Asia's Great War Series I: In The Ruins of Empire
Today it is en vogue to lament or hail the rise of Asia. This is by no means a guaranteed outcome, especially considering demography (informed by both cultural and economic factors that strengthen a case for significant declines in fertility rates and young worker availability) and warranted skepticism about the long-term governance abilities of key countries making the greatest leap who are earmarked for leadership (China, India, and Indonesia). They each have incredible balancing acts to master, some universal in affliction (massive income gaps) and others unique (Islamic radicalization in Indonesia, extreme Hindu nationalism and incredible rural poverty in India).
However, considering how far each of them (and most of their neighbors) has travelled from the depths of war, devastation and endemic disunity is to generate justifiable optimism.

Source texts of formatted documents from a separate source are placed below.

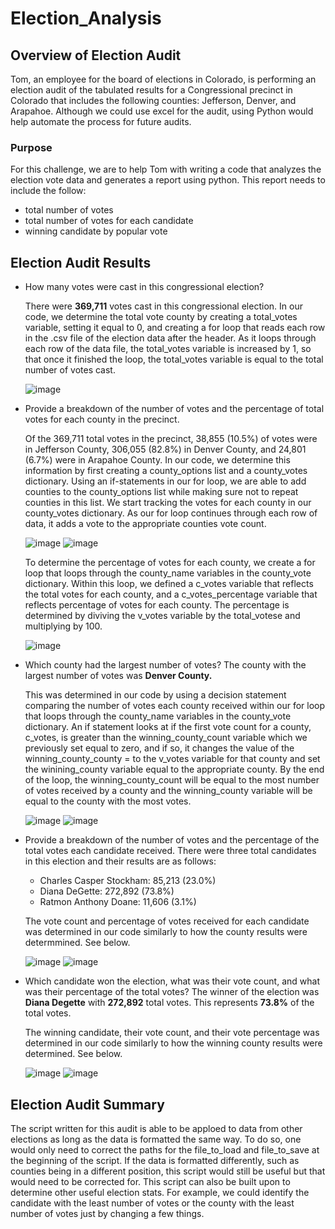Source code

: # Election_Analysis
## Overview of Election Audit
Tom, an employee for the board of elections in Colorado, is performing an election audit of the tabulated results for a Congressional precinct in Colorado that includes the following counties: Jefferson, Denver, and Arapahoe. Although we could use excel for the audit, using Python would help automate the process for future audits. 

### Purpose
For this challenge, we are to help Tom with writing a code that analyzes the election vote data and generates a report using python. This report needs to include the follow: 
- total number of votes 
- total number of votes for each candidate
- winning candidate by popular vote
## Election Audit Results

- How many votes were cast in this congressional election?
  
   There were **369,711** votes cast in this congressional election. 
   In our code, we determine the total vote county by creating a total_votes variable, setting it equal to 0, and creating a for loop that reads each row in the .csv file of the election data after the header. As it loops through each row of the data file, the total_votes variable is increased by 1, so that once it finished the loop, the total_votes variable is equal to the total number of votes cast. 
   
   ![image](https://user-images.githubusercontent.com/105028515/175388018-07521b67-e125-4177-addb-b50d285a086c.png)

- Provide a breakdown of the number of votes and the percentage of total votes for each county in the precinct.
  
   Of the 369,711 total votes in the precinct, 38,855 (10.5%) of votes were in Jefferson County, 306,055 (82.8%) in Denver County, and 24,801 (6.7%) were in Arapahoe County. 
   In our code, we determine this information by first creating a county_options list and a county_votes dictionary. Using an if-statements in our for loop, we are able to add counties to the county_options list while making sure not to repeat counties in this list. We start tracking the votes for each county in our county_votes dictionary. As our for loop continues through each row of data, it adds a vote to the appropriate counties vote count. 
   
   ![image](https://user-images.githubusercontent.com/105028515/175393996-5c740df4-280b-4907-8c89-fb9143c3c41d.png)
   ![image](https://user-images.githubusercontent.com/105028515/175394355-4536e70c-17a1-4c76-9c58-93620ce4cfc1.png)
   
   To determine the percentage of votes for each county, we create a for loop that loops through the county_name variables in the county_vote dictionary. Within this loop, we defined a c_votes variable that reflects the total votes for each county, and a c_votes_percentage variable that reflects percentage of votes for each county. The percentage is determined by diviving the v_votes variable by the total_votese and multiplying by 100. 
   
   ![image](https://user-images.githubusercontent.com/105028515/175394704-6cbe617c-0aae-4d1c-b7b1-5e3246862468.png)

- Which county had the largest number of votes?
   The county with the largest number of votes was **Denver County.** 
   
   This was determined in our code by using a decision statement comparing the number of votes each county received within our for loop that loops through the county_name variables in the county_vote dictionary. An if statement looks at if the first vote count for a county, c_votes, is greater than the winning_county_count variable which we previously set equal to zero, and if so, it changes the value of the winning_county_county = to the v_votes variable for that county and set the winining_county variable equal to the appropriate county. By the end of the loop, the winning_county_count will be equal to the most number of votes received by a county and the winning_county variable will be equal to the county with the most votes.
   
   ![image](https://user-images.githubusercontent.com/105028515/175399798-f2a1811f-1d60-4636-96f8-c1f4cd0f2224.png)
   ![image](https://user-images.githubusercontent.com/105028515/175399667-88ad97f5-1c18-44ef-8ae2-ff86f7fdca90.png)

- Provide a breakdown of the number of votes and the percentage of the total votes each candidate received.
  There were three total candidates in this election and their results are as follows:
   - Charles Casper Stockham: 85,213 (23.0%)
   - Diana DeGette: 272,892 (73.8%)
   - Ratmon Anthony Doane: 11,606 (3.1%)
  
  The vote count and percentage of votes received for each candidate was determined in our code similarly to how the county results were determmined. See below. 
  
  ![image](https://user-images.githubusercontent.com/105028515/175404474-839a50bd-b075-4bb6-bfc8-160cbe41b040.png)
  ![image](https://user-images.githubusercontent.com/105028515/175404599-e92b54e4-d818-44cc-9e7a-fef3f87031e5.png)

- Which candidate won the election, what was their vote count, and what was their percentage of the total votes?
  The winner of the election was **Diana Degette** with **272,892** total votes. This represents **73.8%** of the total votes.
  
  The winning candidate, their vote count, and their vote percentage was determined in our code similarly to how the winning county results were determined. See below. 
  
  ![image](https://user-images.githubusercontent.com/105028515/175404959-0287c7a7-bb81-4ce2-a7f1-32832c1ea4f8.png)
  ![image](https://user-images.githubusercontent.com/105028515/175404755-7eb487e6-8300-4b2e-90cd-a9ce444b8476.png)

## Election Audit Summary
The script written for this audit is able to be apploed to data from other elections as long as the data is formatted the same way. To do so, one would only need to correct the paths for the file_to_load and file_to_save at the beginning of the script. If the data is formatted differently, such as counties being in a different position, this script would still be useful but that would need to be corrected for. This script can also be built upon to determine other useful election stats. For example, we could identify the candidate with the least number of votes or the county with the least number of votes just by changing a few things. 
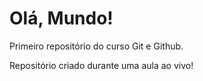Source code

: # Olá, Mundo!
 Primeiro repositório do curso Git e Github.

 Repositório criado durante uma aula ao vivo!
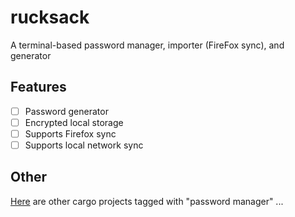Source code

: # rucksack

A terminal-based password manager, importer (FireFox sync), and generator

## Features

* [ ] Password generator
* [ ] Encrypted local storage
* [ ] Supports Firefox sync
* [ ] Supports local network sync

## Other

[Here](https://crates.io/keywords/password-manager?sort=downloads) are other cargo projects tagged with "password manager" ...
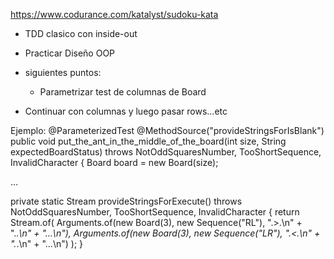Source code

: https://www.codurance.com/katalyst/sudoku-kata

- TDD clasico con inside-out
- Practicar Diseño OOP


- siguientes puntos:
  - Parametrizar test de columnas de Board
- Continuar con columnas y luego pasar rows...etc

Ejemplo:
@ParameterizedTest
@MethodSource("provideStringsForIsBlank")
public void put_the_ant_in_the_middle_of_the_board(int size, String expectedBoardStatus) throws NotOddSquaresNumber, TooShortSequence, InvalidCharacter {
Board board = new Board(size);


...

private static Stream<Arguments> provideStringsForExecute() throws NotOddSquaresNumber, TooShortSequence, InvalidCharacter {
return Stream.of(
Arguments.of(new Board(3),
new Sequence("RL"),
".>.\n" +
".*.\n" +
"...\n"),
Arguments.of(new Board(3),
new Sequence("LR"),
".<.\n" +
".*.\n" +
"...\n")
);
}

This is a reflection enlivened by two books (of the many I read, something I'm not bragging about as I panic over how many booknotes are left to type/write) I read this summer, "In The Ruins of Empire: The Japanese Surrender and the Battle for Postwar Asia"and "Forgotten Wars: Freedom and Revolution in Southeast Asia". Filling in substantial details about the complete mess British Asia, Southeast Asia at large and the whole of Asia was at the end of the war, the two are not equal in quality or effectiveness but are still well-worth reading from your local library.
"I view Asia as an enormous pot, seething and boiling," wrote General Wedemeyer on the day after Japan's surrender.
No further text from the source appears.